Big Data & Health Care: Speaking with Dr. Hallie Prescott
For the latest installment in our series on Big Data & Health Care, we sat down with Dr. Hallie Prescott to discuss the use of structured data and unstructured data in continuously learning health systems. Hallie Prescott, MD, MSc, is Assistant Professor in Internal Medicine in the Division of Pulmonary & Critical Care Medicine at the University of Michigan Health System. She is also a research scientist with the HSR&D Center for Clinical Management Research and staff physician at the VA Ann Arbor Healthcare System.
Real World Health Care: Why do you think Big Data is pervasive in the business world, but not in the health care world?
Hallie Prescott: That’s a fairly common observation and one that is difficult to get to the bottom of. There are probably several factors limiting the uptake of big data in health care. First, there is the issue of information privacy. Health care data needs to be highly secure, which can make it difficult to share data across health systems. This type of roadblock tends to limit big data initiatives in health care. The health care systems leading the way in data analytics — the VA and Kaiser Permanente, for example — are successful because they are integrated health care delivery systems.
A second reason why big data initiatives are more widely pursued in the business world is the clear financial incentive to do so. Just look at Netflix. Their use of big data algorithms has given them a competitive advantage. We don’t have that sort of free market environment in health care.
Finally, there is the issue of physician and clinician acceptance of big data tools. Physicians still value the art of medicine and like to use their individual decision-making talents to diagnose and manage disease. So, we see some resistance to having a computer tell us what to do.
But even with all these limitations, progress is being made.
RWHC: Health care seems to be moving from the use of structured data to unstructured data. What is the difference between the two when it comes to clinical utility and improving patient outcomes?
HP: Structured data is data that already exists in a spreadsheet format. For example, when vitals signs (temperature, heart rate, blood pressure, etc.) get entered into the electronic medical record, they are stored in a spreadsheet. This data can be examined easily, but does not contain all the necessary information for answering many questions.
There is a vast amount of patient information that’s not entered into basic spreadsheets: things like doctors’ written notes, radiologists’ interpretations of chest x-rays, or pathology reports. This non-spreadsheet data is so-called “unstructured” data, and it often contains very useful information for predicting patients’ health outcomes. For example, important lifestyle indicators of health, such as smoking status, are often included within doctors’ notes, but not in a structured format.
Traditionally, the only way to learn from unstructured data was to review the medical chart. But, fortunately, we now have automated tools for extracting information from unstructured data sources. For example, natural language processing tools can search for specific words to determine if a patient smokes and how much he smokes.
RWHC: How can big data make positive impacts in a continuously learning health system?

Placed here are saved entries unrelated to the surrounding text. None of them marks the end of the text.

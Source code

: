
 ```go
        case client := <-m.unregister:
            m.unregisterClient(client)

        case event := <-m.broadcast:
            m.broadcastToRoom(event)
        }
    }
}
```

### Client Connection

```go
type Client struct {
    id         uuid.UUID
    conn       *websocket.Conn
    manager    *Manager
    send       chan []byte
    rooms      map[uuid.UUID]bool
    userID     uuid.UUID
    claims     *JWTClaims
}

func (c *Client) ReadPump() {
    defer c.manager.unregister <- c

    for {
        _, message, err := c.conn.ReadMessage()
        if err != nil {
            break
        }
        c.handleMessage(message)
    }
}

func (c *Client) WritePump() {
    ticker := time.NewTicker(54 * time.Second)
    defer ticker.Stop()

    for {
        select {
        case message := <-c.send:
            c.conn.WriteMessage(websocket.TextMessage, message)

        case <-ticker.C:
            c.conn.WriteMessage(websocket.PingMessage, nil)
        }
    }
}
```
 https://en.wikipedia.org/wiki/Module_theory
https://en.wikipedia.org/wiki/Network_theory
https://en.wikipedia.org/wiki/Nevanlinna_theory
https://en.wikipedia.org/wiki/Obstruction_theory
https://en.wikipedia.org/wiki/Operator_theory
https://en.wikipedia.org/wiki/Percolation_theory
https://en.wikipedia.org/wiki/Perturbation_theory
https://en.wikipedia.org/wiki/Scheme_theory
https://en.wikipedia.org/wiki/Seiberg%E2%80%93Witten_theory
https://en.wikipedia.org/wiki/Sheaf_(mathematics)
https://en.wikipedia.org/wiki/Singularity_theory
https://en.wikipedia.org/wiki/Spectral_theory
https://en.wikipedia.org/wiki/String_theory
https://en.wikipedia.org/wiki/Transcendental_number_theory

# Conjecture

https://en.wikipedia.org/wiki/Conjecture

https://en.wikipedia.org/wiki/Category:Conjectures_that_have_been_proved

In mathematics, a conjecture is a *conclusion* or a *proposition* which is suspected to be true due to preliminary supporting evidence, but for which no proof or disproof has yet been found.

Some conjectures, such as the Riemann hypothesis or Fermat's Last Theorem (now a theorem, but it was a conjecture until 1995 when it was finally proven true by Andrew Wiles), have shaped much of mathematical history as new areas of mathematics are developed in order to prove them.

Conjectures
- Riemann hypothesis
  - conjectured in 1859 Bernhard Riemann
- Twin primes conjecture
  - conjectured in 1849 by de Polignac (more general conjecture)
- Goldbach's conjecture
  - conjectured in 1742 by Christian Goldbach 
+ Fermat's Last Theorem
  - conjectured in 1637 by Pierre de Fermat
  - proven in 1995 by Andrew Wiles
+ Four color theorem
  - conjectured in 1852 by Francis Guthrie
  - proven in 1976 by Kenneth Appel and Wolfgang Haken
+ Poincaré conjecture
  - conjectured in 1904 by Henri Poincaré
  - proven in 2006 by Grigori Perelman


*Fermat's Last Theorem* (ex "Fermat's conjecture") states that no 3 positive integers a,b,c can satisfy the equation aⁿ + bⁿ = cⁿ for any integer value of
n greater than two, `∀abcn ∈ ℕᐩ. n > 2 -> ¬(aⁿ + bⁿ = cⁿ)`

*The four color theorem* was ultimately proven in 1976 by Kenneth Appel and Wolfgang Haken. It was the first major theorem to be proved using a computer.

HP: The Institute of Medicine published a report in 2012 on continuously learning health care systems. In a such a system, information is reliably captured, curated, and delivered back to clinicians in order to improve clinical-decision making for individual patients and to improve efficiency and quality of the overall health care system. Learning health care systems require an infrastructure to capture and analyze large amounts of data to inform patient care and system improvement. So, big data is key to a continuously learning health care system.
One way health systems can become better and more efficient is by learning from mistakes at the macro level. As an example, consider what happens to patients in the Emergency Department (ED). As clinicians, we make decisions on where patients should go next: intensive care unit, general medical admission or even sent home. Sometimes, those decisions are wrong, and a patient you send to the hospital ward (or even to home) quickly deteriorates and ends up in the ICU. If we have data-driven models of various factors to consider in making that decision and apply real-time data analytics, we can use them to inform policies and protocols in the ED in order to provide safer care for future patients.
RWHC: Can you give us an example of how you’ve applied big data in your practice to improve patient outcomes?
HP: At this stage, it’s rare to find individual physicians using big data to inform their personal clinical practice. But there are tremendous benefits when you look system-wide. I’m currently studying hospital readmissions after sepsis. We’re developing a tool to predict who is at a high risk of coming back to the hospital for specific problems after sepsis, such as for kidney failure, or heart failure, or infection. Because each individual type of hospital readmission happens to only a small portion of the population, we need to identify patterns, and those patterns are only possible when you have huge amounts of data. I’m now looking at the issue within the VA Health System, using over eight years of data to understand these patterns and feed them back to the clinical community to improve patient care.